**ACTIVITY:** Return exactly the span of lines in the following data that opens with the line containing "</colgroup>" and closes with the line containing "Information Services (IIS)</td>". Include nothing else.
□ □ □ □ □ □ □
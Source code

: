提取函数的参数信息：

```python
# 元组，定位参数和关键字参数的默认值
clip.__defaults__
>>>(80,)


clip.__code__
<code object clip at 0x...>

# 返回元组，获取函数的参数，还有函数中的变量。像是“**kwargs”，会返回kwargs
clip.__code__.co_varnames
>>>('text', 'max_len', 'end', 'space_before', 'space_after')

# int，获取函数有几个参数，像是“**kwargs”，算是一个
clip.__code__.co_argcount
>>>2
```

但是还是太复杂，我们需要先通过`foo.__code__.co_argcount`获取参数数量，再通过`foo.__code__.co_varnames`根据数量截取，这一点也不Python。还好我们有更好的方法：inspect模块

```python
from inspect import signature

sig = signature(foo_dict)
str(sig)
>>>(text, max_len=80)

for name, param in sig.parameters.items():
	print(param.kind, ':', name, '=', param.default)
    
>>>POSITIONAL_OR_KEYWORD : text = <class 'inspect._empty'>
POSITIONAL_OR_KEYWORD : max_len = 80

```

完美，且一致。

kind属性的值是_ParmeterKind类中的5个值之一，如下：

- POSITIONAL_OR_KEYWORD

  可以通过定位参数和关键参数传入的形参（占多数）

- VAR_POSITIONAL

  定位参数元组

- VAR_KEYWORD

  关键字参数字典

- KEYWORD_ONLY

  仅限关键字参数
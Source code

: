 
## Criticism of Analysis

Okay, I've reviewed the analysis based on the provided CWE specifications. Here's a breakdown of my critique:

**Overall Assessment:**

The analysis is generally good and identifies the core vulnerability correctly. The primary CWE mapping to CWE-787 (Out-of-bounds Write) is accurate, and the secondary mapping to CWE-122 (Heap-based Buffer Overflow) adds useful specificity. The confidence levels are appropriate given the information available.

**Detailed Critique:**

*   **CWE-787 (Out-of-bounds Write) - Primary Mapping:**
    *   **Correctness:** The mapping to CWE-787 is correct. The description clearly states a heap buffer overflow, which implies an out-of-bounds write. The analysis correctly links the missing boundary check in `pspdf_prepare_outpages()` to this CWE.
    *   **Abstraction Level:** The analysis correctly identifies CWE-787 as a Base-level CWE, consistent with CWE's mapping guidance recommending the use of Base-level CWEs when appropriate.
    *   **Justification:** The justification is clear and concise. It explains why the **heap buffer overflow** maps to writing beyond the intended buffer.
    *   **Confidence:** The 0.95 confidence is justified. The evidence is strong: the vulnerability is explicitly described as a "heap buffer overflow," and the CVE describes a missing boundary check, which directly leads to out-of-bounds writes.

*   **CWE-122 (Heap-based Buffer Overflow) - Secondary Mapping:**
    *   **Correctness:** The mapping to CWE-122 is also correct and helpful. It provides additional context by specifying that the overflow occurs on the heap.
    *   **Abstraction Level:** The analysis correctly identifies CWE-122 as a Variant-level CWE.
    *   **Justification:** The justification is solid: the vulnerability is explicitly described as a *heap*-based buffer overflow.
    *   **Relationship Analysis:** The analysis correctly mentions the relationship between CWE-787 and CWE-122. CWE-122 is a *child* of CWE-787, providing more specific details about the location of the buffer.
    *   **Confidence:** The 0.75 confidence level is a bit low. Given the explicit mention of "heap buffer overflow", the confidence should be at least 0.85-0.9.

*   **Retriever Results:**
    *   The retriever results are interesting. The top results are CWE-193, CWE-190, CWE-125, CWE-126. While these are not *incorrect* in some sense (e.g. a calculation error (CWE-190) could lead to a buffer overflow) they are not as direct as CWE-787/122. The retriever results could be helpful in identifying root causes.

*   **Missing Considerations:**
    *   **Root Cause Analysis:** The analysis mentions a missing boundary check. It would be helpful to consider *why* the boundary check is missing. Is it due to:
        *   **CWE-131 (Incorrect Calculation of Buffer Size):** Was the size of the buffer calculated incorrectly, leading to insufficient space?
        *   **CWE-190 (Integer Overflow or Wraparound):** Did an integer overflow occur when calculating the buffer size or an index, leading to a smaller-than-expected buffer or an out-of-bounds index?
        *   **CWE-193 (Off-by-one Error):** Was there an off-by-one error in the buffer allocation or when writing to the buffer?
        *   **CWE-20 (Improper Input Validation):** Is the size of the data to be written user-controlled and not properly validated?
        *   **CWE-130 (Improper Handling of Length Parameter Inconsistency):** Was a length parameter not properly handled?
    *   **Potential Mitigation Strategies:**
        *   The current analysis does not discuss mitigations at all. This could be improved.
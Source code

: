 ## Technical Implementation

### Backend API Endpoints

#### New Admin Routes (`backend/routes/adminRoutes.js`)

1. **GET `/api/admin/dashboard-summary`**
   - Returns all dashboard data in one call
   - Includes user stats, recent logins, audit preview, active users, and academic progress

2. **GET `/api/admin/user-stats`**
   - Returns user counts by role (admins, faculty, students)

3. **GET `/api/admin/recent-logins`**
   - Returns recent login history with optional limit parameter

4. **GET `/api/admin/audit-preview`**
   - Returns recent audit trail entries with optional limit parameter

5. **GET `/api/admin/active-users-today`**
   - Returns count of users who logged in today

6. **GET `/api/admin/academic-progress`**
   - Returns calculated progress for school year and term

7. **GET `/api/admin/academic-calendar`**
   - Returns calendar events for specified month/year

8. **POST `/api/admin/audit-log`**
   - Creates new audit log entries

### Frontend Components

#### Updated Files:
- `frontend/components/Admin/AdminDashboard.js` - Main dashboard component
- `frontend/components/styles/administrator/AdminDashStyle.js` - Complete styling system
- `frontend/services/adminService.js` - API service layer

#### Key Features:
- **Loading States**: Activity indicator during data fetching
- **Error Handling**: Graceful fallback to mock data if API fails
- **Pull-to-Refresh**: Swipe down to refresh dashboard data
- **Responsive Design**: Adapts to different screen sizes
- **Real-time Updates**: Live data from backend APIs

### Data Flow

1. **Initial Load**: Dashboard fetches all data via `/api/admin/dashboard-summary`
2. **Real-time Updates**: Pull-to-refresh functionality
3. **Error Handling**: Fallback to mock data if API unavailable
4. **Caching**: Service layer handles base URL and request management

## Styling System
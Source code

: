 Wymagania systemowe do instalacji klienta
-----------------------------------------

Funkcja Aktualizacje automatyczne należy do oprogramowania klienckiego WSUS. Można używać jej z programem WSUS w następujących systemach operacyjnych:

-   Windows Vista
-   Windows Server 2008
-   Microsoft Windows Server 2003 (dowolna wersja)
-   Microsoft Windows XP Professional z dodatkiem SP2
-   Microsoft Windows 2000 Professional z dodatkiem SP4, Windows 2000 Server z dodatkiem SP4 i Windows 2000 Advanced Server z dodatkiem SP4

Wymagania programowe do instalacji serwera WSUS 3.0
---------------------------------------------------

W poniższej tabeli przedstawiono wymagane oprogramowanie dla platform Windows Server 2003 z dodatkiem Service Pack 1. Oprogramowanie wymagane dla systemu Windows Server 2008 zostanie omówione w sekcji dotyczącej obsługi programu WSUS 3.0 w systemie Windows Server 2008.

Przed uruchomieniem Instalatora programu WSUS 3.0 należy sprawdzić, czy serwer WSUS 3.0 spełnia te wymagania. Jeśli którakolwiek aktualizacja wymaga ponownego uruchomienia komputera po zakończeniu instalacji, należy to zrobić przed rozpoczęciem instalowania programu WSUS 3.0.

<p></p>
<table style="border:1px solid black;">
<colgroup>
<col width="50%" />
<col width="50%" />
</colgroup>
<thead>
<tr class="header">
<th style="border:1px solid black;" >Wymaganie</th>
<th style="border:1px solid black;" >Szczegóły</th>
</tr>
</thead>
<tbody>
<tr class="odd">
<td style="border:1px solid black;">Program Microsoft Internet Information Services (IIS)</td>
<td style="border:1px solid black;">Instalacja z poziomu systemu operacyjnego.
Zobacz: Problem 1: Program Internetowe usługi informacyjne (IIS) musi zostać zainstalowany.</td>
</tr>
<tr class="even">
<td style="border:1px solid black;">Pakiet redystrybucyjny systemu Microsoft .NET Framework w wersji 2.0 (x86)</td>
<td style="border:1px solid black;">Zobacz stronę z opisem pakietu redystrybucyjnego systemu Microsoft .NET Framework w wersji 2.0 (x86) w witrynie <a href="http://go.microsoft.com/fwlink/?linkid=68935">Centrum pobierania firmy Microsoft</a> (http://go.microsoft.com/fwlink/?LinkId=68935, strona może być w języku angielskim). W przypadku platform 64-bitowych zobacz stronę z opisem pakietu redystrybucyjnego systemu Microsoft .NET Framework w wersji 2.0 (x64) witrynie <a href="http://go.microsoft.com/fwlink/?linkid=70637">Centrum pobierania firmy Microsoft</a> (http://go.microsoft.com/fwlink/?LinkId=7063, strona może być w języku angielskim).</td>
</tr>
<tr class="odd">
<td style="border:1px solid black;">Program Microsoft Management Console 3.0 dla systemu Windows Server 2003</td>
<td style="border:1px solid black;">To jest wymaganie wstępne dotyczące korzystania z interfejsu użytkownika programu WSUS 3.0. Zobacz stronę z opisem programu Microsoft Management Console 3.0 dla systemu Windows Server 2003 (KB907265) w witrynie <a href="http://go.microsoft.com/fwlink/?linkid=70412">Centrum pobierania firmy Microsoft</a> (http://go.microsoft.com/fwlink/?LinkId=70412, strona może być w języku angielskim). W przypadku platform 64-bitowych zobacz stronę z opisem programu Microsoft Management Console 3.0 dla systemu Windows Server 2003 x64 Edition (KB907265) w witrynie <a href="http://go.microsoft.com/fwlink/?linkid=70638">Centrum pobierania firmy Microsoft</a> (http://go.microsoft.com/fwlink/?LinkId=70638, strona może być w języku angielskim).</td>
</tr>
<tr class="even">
□ □ □ □ □ □ □
**COMPLETED EXERCISE:**
</colgroup>
<thead>
<tr class="header">
<th style="border:1px solid black;" >Wymaganie</th>
<th style="border:1px solid black;" >Szczegóły</th>
</tr>
</thead>
<tbody>
<tr class="odd">
<td style="border:1px solid black;">Program Microsoft Internet Information Services (IIS)</td>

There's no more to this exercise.